_WHAT IS EXPECTED_.
Reproduce exactly the lines below from the one containing "- **Test Patterns:**" through the one containing "- All edge cases", including both, and nothing else.
______
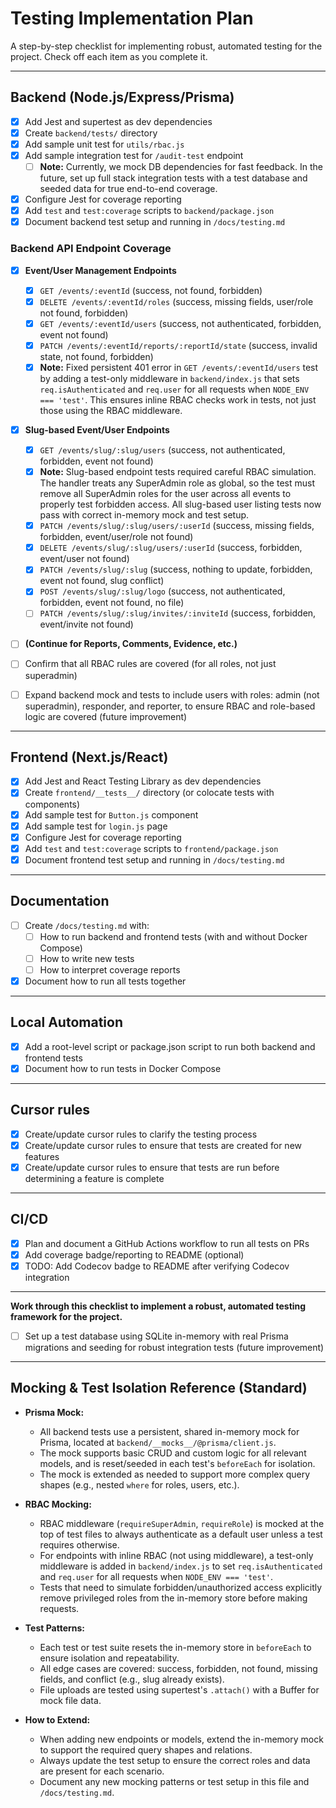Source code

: # Testing Implementation Plan

A step-by-step checklist for implementing robust, automated testing for the project. Check off each item as you complete it.

---

## Backend (Node.js/Express/Prisma)

- [x] Add Jest and supertest as dev dependencies
- [x] Create `backend/tests/` directory
- [x] Add sample unit test for `utils/rbac.js`
- [x] Add sample integration test for `/audit-test` endpoint
  - [ ] **Note:** Currently, we mock DB dependencies for fast feedback. In the future, set up full stack integration tests with a test database and seeded data for true end-to-end coverage.
- [x] Configure Jest for coverage reporting
- [x] Add `test` and `test:coverage` scripts to `backend/package.json`
- [x] Document backend test setup and running in `/docs/testing.md`

### Backend API Endpoint Coverage
- [x] **Event/User Management Endpoints**
  - [x] `GET /events/:eventId` (success, not found, forbidden)
  - [x] `DELETE /events/:eventId/roles` (success, missing fields, user/role not found, forbidden)
  - [x] `GET /events/:eventId/users` (success, not authenticated, forbidden, event not found)
  - [x] `PATCH /events/:eventId/reports/:reportId/state` (success, invalid state, not found, forbidden)
  - [x] **Note:** Fixed persistent 401 error in `GET /events/:eventId/users` test by adding a test-only middleware in `backend/index.js` that sets `req.isAuthenticated` and `req.user` for all requests when `NODE_ENV === 'test'`. This ensures inline RBAC checks work in tests, not just those using the RBAC middleware.

- [x] **Slug-based Event/User Endpoints**
  - [x] `GET /events/slug/:slug/users` (success, not authenticated, forbidden, event not found)
  - [x] **Note:** Slug-based endpoint tests required careful RBAC simulation. The handler treats any SuperAdmin role as global, so the test must remove all SuperAdmin roles for the user across all events to properly test forbidden access. All slug-based user listing tests now pass with correct in-memory mock and test setup.
  - [x] `PATCH /events/slug/:slug/users/:userId` (success, missing fields, forbidden, event/user/role not found)
  - [x] `DELETE /events/slug/:slug/users/:userId` (success, forbidden, event/user not found)
  - [x] `PATCH /events/slug/:slug` (success, nothing to update, forbidden, event not found, slug conflict)
  - [x] `POST /events/slug/:slug/logo` (success, not authenticated, forbidden, event not found, no file)
  - [ ] `PATCH /events/slug/:slug/invites/:inviteId` (success, forbidden, event/invite not found)

- [ ] **(Continue for Reports, Comments, Evidence, etc.)**

- [ ] Confirm that all RBAC rules are covered (for all roles, not just superadmin)

- [ ] Expand backend mock and tests to include users with roles: admin (not superadmin), responder, and reporter, to ensure RBAC and role-based logic are covered (future improvement)

---

## Frontend (Next.js/React)

- [x] Add Jest and React Testing Library as dev dependencies
- [x] Create `frontend/__tests__/` directory (or colocate tests with components)
- [x] Add sample test for `Button.js` component
- [x] Add sample test for `login.js` page
- [x] Configure Jest for coverage reporting
- [x] Add `test` and `test:coverage` scripts to `frontend/package.json`
- [x] Document frontend test setup and running in `/docs/testing.md`

---

## Documentation

- [ ] Create `/docs/testing.md` with:
  - [ ] How to run backend and frontend tests (with and without Docker Compose)
  - [ ] How to write new tests
  - [ ] How to interpret coverage reports
- [x] Document how to run all tests together

---

## Local Automation

- [x] Add a root-level script or package.json script to run both backend and frontend tests
- [x] Document how to run tests in Docker Compose

---

## Cursor rules

- [X] Create/update cursor rules to clarify the testing process
- [X] Create/update cursor rules to ensure that tests are created for new features
- [X] Create/update cursor rules to ensure that tests are run before determining a feature is complete

---

## CI/CD

- [x] Plan and document a GitHub Actions workflow to run all tests on PRs
- [X] Add coverage badge/reporting to README (optional)
- [X] TODO: Add Codecov badge to README after verifying Codecov integration

---

**Work through this checklist to implement a robust, automated testing framework for the project.**

- [ ] Set up a test database using SQLite in-memory with real Prisma migrations and seeding for robust integration tests (future improvement)

---

## Mocking & Test Isolation Reference (Standard)

- **Prisma Mock:**
  - All backend tests use a persistent, shared in-memory mock for Prisma, located at `backend/__mocks__/@prisma/client.js`.
  - The mock supports basic CRUD and custom logic for all relevant models, and is reset/seeded in each test's `beforeEach` for isolation.
  - The mock is extended as needed to support more complex query shapes (e.g., nested `where` for roles, users, etc.).

- **RBAC Mocking:**
  - RBAC middleware (`requireSuperAdmin`, `requireRole`) is mocked at the top of test files to always authenticate as a default user unless a test requires otherwise.
  - For endpoints with inline RBAC (not using middleware), a test-only middleware is added in `backend/index.js` to set `req.isAuthenticated` and `req.user` for all requests when `NODE_ENV === 'test'`.
  - Tests that need to simulate forbidden/unauthorized access explicitly remove privileged roles from the in-memory store before making requests.

- **Test Patterns:**
  - Each test or test suite resets the in-memory store in `beforeEach` to ensure isolation and repeatability.
  - All edge cases are covered: success, forbidden, not found, missing fields, and conflict (e.g., slug already exists).
  - File uploads are tested using supertest's `.attach()` with a Buffer for mock file data.

- **How to Extend:**
  - When adding new endpoints or models, extend the in-memory mock to support the required query shapes and relations.
  - Always update the test setup to ensure the correct roles and data are present for each scenario.
  - Document any new mocking patterns or test setup in this file and `/docs/testing.md`.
______
_WRITTEN ANSWER_.
- **Test Patterns:**
  - Each test or test suite resets the in-memory store in `beforeEach` to ensure isolation and repeatability.
  - All edge cases are covered: success, forbidden, not found, missing fields, and conflict (e.g., slug already exists).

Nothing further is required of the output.